Dregs of War Sour The Taste of Victory

Saddam's tenacity and plight of Kurds recall past American failures to `win the peace' - analysis

THE aftermath of the Gulf war is a new reminder of an old problem for American politicians - the United States is better at waging and winning wars than at the political cleanup afterwards. The war showed once again that the US military is a highly capable organization. Given sufficient troops, resources, and political backing - a combination the military did not enjoy in Vietnam - the Pentagon got the job done, and done amazingly well.

Absent were the logistical fiascoes of recent interventions in Panama and Grenada. A large call-up of reserves and transport of huge amounts of men and materiel went almost without a hitch. Americans' hearts soared along with those of liberated Kuwaitis at war's end.

But the public has been sobered by events in Iraq since then. A still-viable Iraqi military under Saddam Hussein brutally and bloodily put down rebellions by Shiites in the south and Kurds in the north. Thousands of Shiites fled to US military lines and the Iranian border. The plight of the Kurds, almost 2 million of whom have now fled to Turkey and Iran, is well known. The debacle was reported in detail by much of the same press corps that was restricted by Pentagon rules in its coverage of the Gulf wa r itself.

The US government appeared utterly unprepared for such contingencies. Having called upon the ``Iraqi people and military'' to overthrow Saddam, President Bush soon made it clear by his actions that he really meant the Iraqi military. The desire not to see Iraqi fragmented led to a policy that fervently hoped one of Saddam's own generals would dump him.

This was hard for many to take. Speaking to the American Society of Newspaper Editors here in Boston, businessman H. Ross Perot probably expressed the feelings of many when he compared the policy to asking Nazi henchman Adolf Eichman to seize power from Adolf Hitler.
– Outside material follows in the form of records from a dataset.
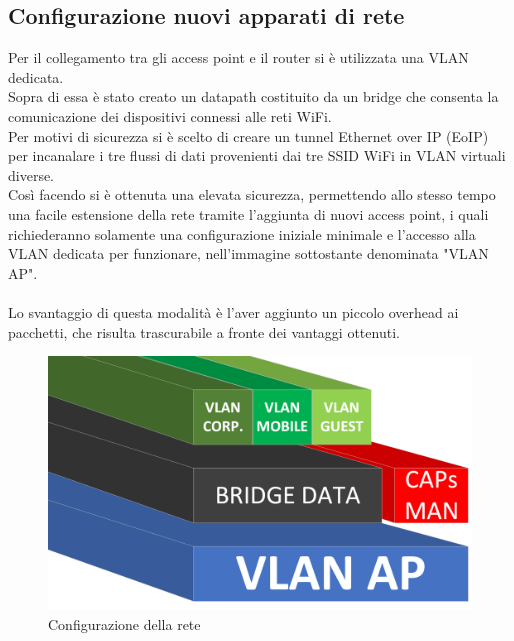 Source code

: \documentclass[Realizzazione.tex]{subfiles}
\begin{document}
\newpage
\subsection{Configurazione nuovi apparati di rete}
Per il collegamento tra gli access point e il router si è utilizzata una VLAN dedicata. \\
Sopra di essa è stato creato un datapath costituito da un bridge che consenta la comunicazione dei dispositivi connessi alle reti WiFi. \\
Per motivi di sicurezza si è scelto di creare un tunnel Ethernet over IP (EoIP) per incanalare i tre flussi di dati provenienti dai tre SSID WiFi in VLAN virtuali diverse. \\
Così facendo si è ottenuta una elevata sicurezza, permettendo allo stesso tempo una facile estensione della rete tramite l'aggiunta di nuovi access point, i quali richiederanno solamente una configurazione iniziale minimale e l'accesso alla VLAN dedicata per funzionare, nell'immagine sottostante denominata "VLAN AP". \\\\
Lo svantaggio di questa modalità è l'aver aggiunto un piccolo overhead ai pacchetti, che risulta trascurabile a fronte dei vantaggi ottenuti.

\begin{figure}[H]
	\centering
	\includegraphics[width=0.6\linewidth]{"images/VLAN"}
	\caption{Configurazione della rete}
	\label{fig:Configurazione della rete}
\end{figure}
\end{document}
The administration spent days arguing that the US should not get involved with the refugees, and then trying to stave off British Prime Minister John Major's plan for creation of safe havens within Iraq for them. But the public concern brought about by television pictures of pathetic refugees, as well as an on-site visit by Secretary of State James Baker III, forced the White House's hand, and the military relief effort began.

Wars rarely end the way governments expect they will. The US fought World War I thinking it would establish a series of democratic nation-states on the ruins of the Austro-Hungarian Empire and go home as if the US had no further responsibility in Europe. Despite President Woodrow Wilson's best efforts, the Senate failed to approve US participation in the League of Nations, ensuring that body's eventual demise. Most of the newly freed states in Central and Eastern Europe lapsed into a series of petty dic tatorships, while democracy in Germany collapsed under the weight of punitive reparations demanded by Britain and France. The small young nations were crushed between Stalin's Soviet communism the East, and German and Italian fascism in the West.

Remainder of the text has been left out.